Tale provvedimento, dunque, consentirebbe ai membri con maggiore forza dell’Eurozona di esprimere una forte pressione politica ed economica sui paesi più deboli, creando i presupposti di una pubblicistica “lacrime e sangue”, in particolar modo su l’aumento dei tassi d’interesse dei titoli di Stato, consentendo così la speculazione finanziaria, che tradotto vuol dire: una nuova aggressione a salari e pensioni, l’eliminazione dei servizi sociali, la pauperizzazione dei piccoli risparmiatori, la crescita della disoccupazione e l’ulteriore miseria delle classi subalterne.
Il MES, dunque, non è altro che un regolamento di conti delle potenze concorrenti del libero mercato, nel rimpallo della crisi
con altri paesi ma soprattutto sul futuro della classe lavoratrice e per tale ragione, la conclusione, dovrebbe essere tra le più semplici e chiare: l’UE non può essere considerata e ovviamente non lo sarà mai, un organo regolatore e stabile dove la pianificazione economica, possa sostituire l’anarchia capitalista; è il gioco a RisiKo di Stati e dei gruppi del grande capitale in antagonismo tra di loro.

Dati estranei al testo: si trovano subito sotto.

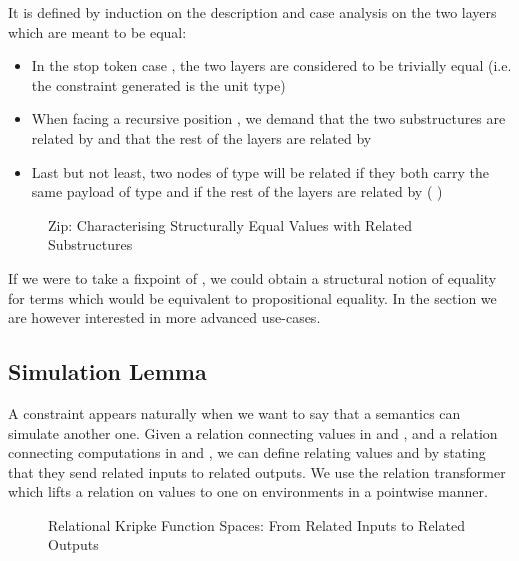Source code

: It is defined by induction on the description and case analysis on the two
layers which are meant to be equal:
\begin{itemize}
  \item In the stop token case  , the two layers are considered to
    be trivially equal (i.e. the constraint generated is the unit type)
  \item When facing a recursive position { \AB{\Delta}  }, we
    demand that the two substructures are related by { \AB{\Delta} }
    and that the rest of the layers are related by   
  \item Last but not least, two nodes of type {  } will
    be related if they both carry the same payload  of type  and if
    the rest of the layers are related by { ( ) }
\end{itemize}

\begin{figure}[h]
\caption{Zip: Characterising Structurally Equal Values with Related Substructures}
\end{figure}

If we were to take a fixpoint of , we could obtain a structural
notion of equality for terms which would be equivalent to propositional
equality. In the section we are however interested in more advanced
use-cases.



\subsection{Simulation Lemma}

A  constraint appears naturally when we want to say that a
semantics can simulate another one. Given a relation  connecting values
in  and , and a relation  connecting computations in
 and , we can define  relating values
   and   
by stating that they send related inputs to related outputs. We use
the relation transformer  which lifts a relation on values
to one on environments in a pointwise manner.

\begin{figure}[h]
\caption{Relational Kripke Function Spaces: From Related Inputs to Related Outputs}
\end{figure}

Non è possibile salvare e soprattutto, voler salvare a tutti i costi un sistema putrescente, dare credito alla UE, ai suoi monopoli e alle menzogne dell’ “Europa dei popoli”, alla demagogia infame del “prima gli italiani” (capitalisti). E soprattutto credere (ma chi, poi?) che ciò sia possibile per dei movimenti liberaldemocratici (le sardine) o forse quel che è peggio dando attendibilità a qualche anima bella della sinistra (che si definisce addirittura rivoluzionaria) che paradosso della lotta dimentica di sé, domandi al governo Conte, di non votare la riforma del MES.